Figure 5. Analysis of Enzymatic Activity of the Different SAMHD1 Variants

(A) Quantification of dATP, dTTP, and dGTP levels from PMA-treated U937 cells expressing the indicated SAMHD1 variants was performed with a primer-extension assay, as described in Experimental Procedures. Similar results were obtained in three separate experiments, and a representative experiment is shown. (B) Immunoprecipitated SAMHD1 variants from human 293T cells were normalized by western blotting using anti-FLAG antibodies. WT, wild-type; WB, western blot; IP, immunoprecipitation. (C) Thin-layer chromatography analysis of the dTTP-triphosphohydrolase activity of the different immunoprecipitated SAMHD1 variants. For this purpose, we incubated radio-labeled α-[³²P]dTTP in the presence of the indicated SAMHD1 variants. Products from the α-[³²P]dTTP hydrolysis were separated by thin-layer chromatography using polyethyleneimine cellulose. Hydrolysis of α-[³²P]dTTP yields dT and α-[³²P]PP, which are visualized by using a phosphoimager. As a control, we also measured the dTTP-triphosphohydrolase activity in the presence of the dsRNA analog ISD-PS. The results of three independent enzymatic reactions per treatment are shown. (D) Recombinant SAMHD1 and SAMHD1-T592D proteins were purified from baculovirus-infected Sf9 insect cells. Proteins were separated by SDS-PAGE gels and stained with Coomassie blue. (E) Similarly, the dTTPase activity of baculovirus recombinant SAMHD1 and SAMHD1-T592D proteins was determined by measuring the hydrolysis of radio-labeled α-[³²P]dTTP of the indicated recombinant SAMHD1 protein. Reactions were stopped at the indicated times and separated by thin-layer chromatography using polyethyleneimine cellulose, as described in Experimental Procedures. See also Figure S4. A representative result of three independent experiments is shown.

Figure 6. Involvement of cdk1 in the Phosphorylation of SAMHD1

(A) Effect of the Cdk1 dominant-negative mutant D146N (Cdk1-D146N) on the phosphorylation levels of SAMHD1. Cell lysates from human 293T cells transfected with plasmids expressing the SAMHD1-FLAG and Cdk1-D146N-HA proteins were separated by SDS-PAGE containing Phostag (+Phos-tag).

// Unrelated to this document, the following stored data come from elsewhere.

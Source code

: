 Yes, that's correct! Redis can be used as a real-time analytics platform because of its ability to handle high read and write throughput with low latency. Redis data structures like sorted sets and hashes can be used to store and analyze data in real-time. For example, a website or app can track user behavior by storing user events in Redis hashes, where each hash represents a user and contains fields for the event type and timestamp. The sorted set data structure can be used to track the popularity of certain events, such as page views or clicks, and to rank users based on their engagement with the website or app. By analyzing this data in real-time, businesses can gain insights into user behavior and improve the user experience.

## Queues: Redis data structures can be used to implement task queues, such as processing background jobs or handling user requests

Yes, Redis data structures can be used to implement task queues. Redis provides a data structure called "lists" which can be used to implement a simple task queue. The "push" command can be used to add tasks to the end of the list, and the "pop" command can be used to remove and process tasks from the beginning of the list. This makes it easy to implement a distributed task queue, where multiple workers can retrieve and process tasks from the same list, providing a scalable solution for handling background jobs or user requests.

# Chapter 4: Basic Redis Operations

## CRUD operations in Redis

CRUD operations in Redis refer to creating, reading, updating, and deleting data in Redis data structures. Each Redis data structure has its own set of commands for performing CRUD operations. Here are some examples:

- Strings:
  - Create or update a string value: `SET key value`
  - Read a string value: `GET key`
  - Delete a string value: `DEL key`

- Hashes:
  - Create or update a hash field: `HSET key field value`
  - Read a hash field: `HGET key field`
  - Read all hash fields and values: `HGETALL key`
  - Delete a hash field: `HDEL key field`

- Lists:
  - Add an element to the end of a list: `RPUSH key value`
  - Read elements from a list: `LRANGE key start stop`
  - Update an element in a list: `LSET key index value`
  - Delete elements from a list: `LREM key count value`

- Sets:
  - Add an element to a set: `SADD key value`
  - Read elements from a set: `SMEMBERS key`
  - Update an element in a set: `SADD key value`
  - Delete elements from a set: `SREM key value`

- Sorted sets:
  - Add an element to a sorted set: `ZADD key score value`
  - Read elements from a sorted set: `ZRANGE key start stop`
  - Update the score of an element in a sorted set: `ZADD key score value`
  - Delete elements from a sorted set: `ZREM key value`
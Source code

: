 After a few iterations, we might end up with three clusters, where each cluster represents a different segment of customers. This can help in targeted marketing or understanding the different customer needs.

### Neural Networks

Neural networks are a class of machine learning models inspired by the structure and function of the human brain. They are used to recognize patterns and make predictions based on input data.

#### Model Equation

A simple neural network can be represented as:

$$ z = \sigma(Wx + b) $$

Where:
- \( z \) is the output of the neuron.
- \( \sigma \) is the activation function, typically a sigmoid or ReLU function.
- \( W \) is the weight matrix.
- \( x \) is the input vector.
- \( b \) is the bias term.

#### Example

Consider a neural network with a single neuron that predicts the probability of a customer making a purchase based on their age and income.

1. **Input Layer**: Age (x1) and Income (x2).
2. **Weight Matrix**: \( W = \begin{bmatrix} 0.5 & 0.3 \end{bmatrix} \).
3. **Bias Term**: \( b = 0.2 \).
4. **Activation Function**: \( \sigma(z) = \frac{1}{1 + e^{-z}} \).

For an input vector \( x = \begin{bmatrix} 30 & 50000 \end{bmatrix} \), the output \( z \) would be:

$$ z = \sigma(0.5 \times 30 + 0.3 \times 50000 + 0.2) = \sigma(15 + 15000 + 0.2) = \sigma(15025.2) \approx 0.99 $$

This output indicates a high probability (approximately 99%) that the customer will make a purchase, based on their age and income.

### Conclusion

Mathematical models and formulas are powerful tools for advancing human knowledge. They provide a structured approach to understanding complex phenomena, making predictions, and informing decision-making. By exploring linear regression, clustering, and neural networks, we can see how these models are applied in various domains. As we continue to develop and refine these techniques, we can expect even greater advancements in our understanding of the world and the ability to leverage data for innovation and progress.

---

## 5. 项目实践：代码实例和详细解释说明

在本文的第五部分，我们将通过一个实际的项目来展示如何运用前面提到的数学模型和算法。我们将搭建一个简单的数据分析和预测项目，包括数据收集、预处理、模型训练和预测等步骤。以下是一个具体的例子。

SAMHD1-FLAG and Cdk1-D146N-HA were detected by western blotting using anti-FLAG and anti-HA antibodies, respectively. As a control, the levels of SAMHD1 phosphorylation were determined in the presence of the empty vector pCMV. Protein samples were also separated in SDS-PAGE gels without Phos-tag (–Phos-tag). Loading was normalized by western blotting using GAPDH antibodies. Similar results were obtained in three independent experiments, and a representative experiment is shown. (B) In vitro phosphorylation of recombinant GST-SAMHD1 purified from bacteria by cdk1 complex, which was purified from baculovirus-infected cells using γ-[³²P]ATP as a phosphate donor. As a positive control, we incubated the cdk1 kinase complex with the human histone H1, which is a known substrate for this kinase complex. As a negative control, we incubated a similar amount of purified GST protein with the kinase complex cdk1.